À la faculté des Beaux-Arts de l'Université libanaise, Chimène réussit le concours d'entrée auquel se sont présentés 300 candidats. Parmi les 20 étudiants sélectionnés, Chimène est classée 3e ! Après son master en Graphic design, elle décroche de petits boulots dans une maison d'édition pour illustrer des livres éducatifs. Actuellement, elle est « social media designer » dans une compagnie.
« J'ai participé à des workhops au Mexique, en Inde et au Japon dont j'ai adoré la culture. Parallèlement à mon travail fixe, nécessaire au Liban, je continue à dessiner librement et à travailler en free lancer, afin d'approfondir ma maîtrise en illustration. J'ai toujours eu un sketchbook qui rassemble tous mes dessins : des cartoons au style humoristique, jovial, plein de couleurs. Je les publiais en ligne et même ainsi que des mangas qui m'ont obsédée pendant un moment. Quand j'ai acheté mon chat Yuki, il est devenu ma principale source d'inspiration. Je lui ai même créé une collection d'autocollants qui ont été appréciés et bien vendus. Je commençais donc dès ma 2e année de fac à me faire connaître comme l'illustratrice qui a un chat », affirme Chimène.

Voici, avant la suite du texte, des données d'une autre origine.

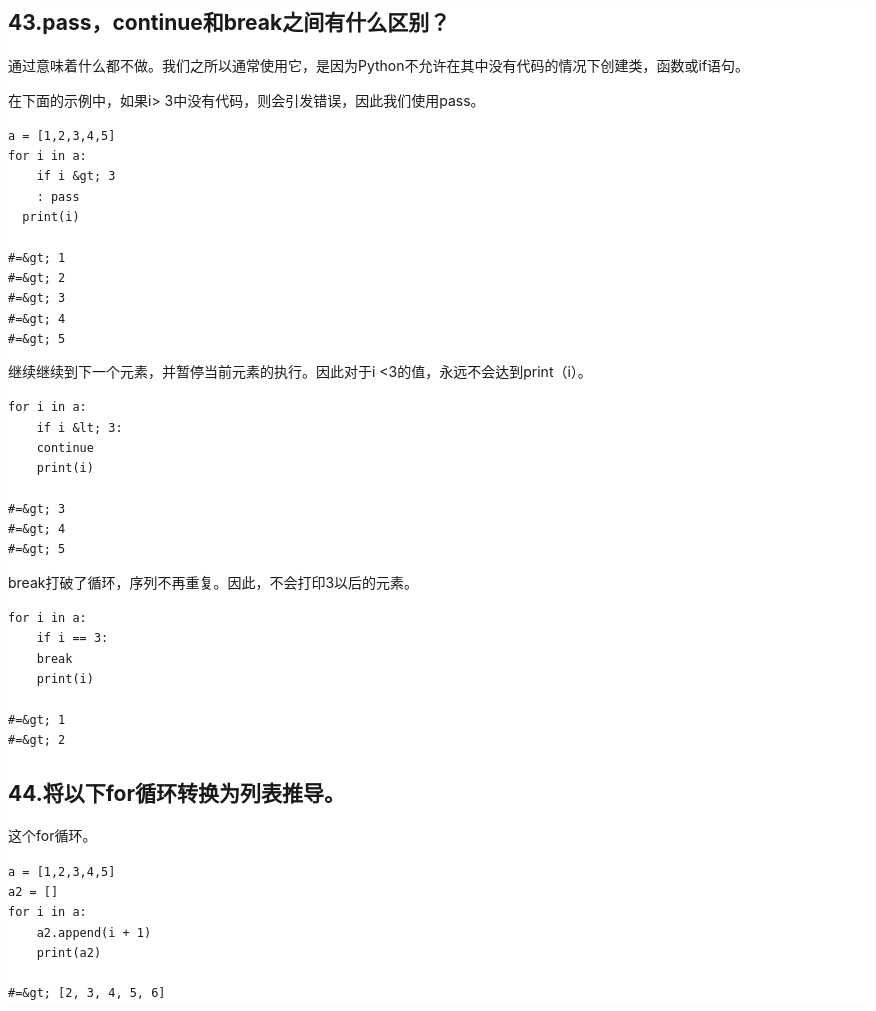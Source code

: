 ## 43.pass，continue和break之间有什么区别？

通过意味着什么都不做。我们之所以通常使用它，是因为Python不允许在其中没有代码的情况下创建类，函数或if语句。

在下面的示例中，如果i&gt; 3中没有代码，则会引发错误，因此我们使用pass。

```
a = [1,2,3,4,5]
for i in a:
	if i &gt; 3
  	: pass
  print(i)

#=&gt; 1
#=&gt; 2
#=&gt; 3
#=&gt; 4
#=&gt; 5

```

继续继续到下一个元素，并暂停当前元素的执行。因此对于i &lt;3的值，永远不会达到print（i）。

```
for i in a:
	if i &lt; 3:
  	continue
	print(i)

#=&gt; 3
#=&gt; 4
#=&gt; 5

```

break打破了循环，序列不再重复。因此，不会打印3以后的元素。

```
for i in a:
	if i == 3:
  	break
	print(i)

#=&gt; 1
#=&gt; 2

```

## 44.将以下for循环转换为列表推导。

这个for循环。

```
a = [1,2,3,4,5]
a2 = []
for i in a:
	a2.append(i + 1)
	print(a2)

#=&gt; [2, 3, 4, 5, 6]

```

«Thick and Thin»: sa première exposition

« Je n'aurais jamais cru que j'exposerai un jour mes illustrations au grand public, avoue Chimène Zouki. Au début, j'étais très hésitante surtout que mes illustrations n'étaient jamais personnelles ou sentimentales mais plutôt des cartoons amusants. La collection que j'ai dévoilée regroupe 12 sketches réalisés d'un trait, sans couleurs et sans retouches. Pourquoi Thick and Thin ? Parce que quand je suis en colère ou angoissée, je dessine avec une ligne épaisse Thick et quand je suis apaisée et que j'ai réussi à gérer mes émotions, la ligne devient plus fine Thin. Cette collection a donc été pour moi une sorte de thérapie pour mieux me comprendre : chaque illustration représente une expérience personnelle d'amour, de déception, d'angoisse, de colère ou de peur. La réaction du public était intéressante et m'a énormément encouragée : chacun se reconnaissait dans tel ou tel dessin, selon la situation ou l'émotion qu'il vivait. »

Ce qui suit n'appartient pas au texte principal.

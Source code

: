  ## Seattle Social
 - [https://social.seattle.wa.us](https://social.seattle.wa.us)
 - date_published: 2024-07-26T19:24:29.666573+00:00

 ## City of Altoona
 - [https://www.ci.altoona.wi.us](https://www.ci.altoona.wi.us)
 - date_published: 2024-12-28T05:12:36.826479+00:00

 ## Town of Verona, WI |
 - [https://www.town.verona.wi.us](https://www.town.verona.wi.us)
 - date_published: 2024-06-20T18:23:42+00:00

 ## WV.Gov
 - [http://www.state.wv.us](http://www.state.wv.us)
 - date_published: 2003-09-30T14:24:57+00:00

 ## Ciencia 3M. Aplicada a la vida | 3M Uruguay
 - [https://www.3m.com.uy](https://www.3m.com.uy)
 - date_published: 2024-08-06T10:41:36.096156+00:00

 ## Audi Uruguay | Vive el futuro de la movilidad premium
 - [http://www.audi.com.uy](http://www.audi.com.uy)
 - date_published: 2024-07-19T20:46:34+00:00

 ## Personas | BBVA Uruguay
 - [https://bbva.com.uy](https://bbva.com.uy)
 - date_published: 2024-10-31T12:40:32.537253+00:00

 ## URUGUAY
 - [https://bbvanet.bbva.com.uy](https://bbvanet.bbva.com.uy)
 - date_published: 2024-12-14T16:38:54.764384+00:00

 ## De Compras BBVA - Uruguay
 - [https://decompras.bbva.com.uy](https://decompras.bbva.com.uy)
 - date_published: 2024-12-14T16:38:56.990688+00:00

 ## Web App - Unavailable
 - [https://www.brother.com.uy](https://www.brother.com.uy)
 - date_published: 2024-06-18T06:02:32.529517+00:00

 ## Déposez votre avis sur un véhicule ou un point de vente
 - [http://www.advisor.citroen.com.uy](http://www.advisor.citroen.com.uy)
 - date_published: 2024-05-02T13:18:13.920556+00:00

« Yara Adada a transcrit en vers les idées que j'exprimais visuellement. Ses poèmes étaient accrochés à côté de chaque illustration. Et c'est Theresa Abi Rached qui en a achevé l'exécution sur un support Thread on Fabric, c'est-à-dire que les dessins sont brodés. Mes parents m'ont également aidée à la réalisation technique de l'expo et cela nous a rapprochés. Je rêve d'obtenir une bourse pour le Japon afin de me spécialiser davantage en illustration, de m'épanouir et me démarquer des autres. Étant dyslexique, le dessin est le seul moyen pour moi d'exprimer ce qui me passe au coeur ou à l'esprit. Certains écrivent des poèmes, d'autres chantent ou dansent, moi je dessine », rappelle Chimène.

Son message aux jeunes

« Act on the thing that you love, lance Chimène. Faire ce que l'on aime. C'est ce qui vous motivera, vous mènera loin et vous permettra de réussir votre vie. J'espère être une motivation pour tous les jeunes qui subissent un échec scolaire. C'est en découvrant ma passion pour le dessin que j'ai changé. Regardez au plus profond de vos émotions et écoutez votre coeur : on me dit souvent que les émotions ne mènent à nulle part. J'ai envie de prouver le contraire, de rester moi-même et de m'accrocher à ce que j'aime », conclut fièrement Chimène.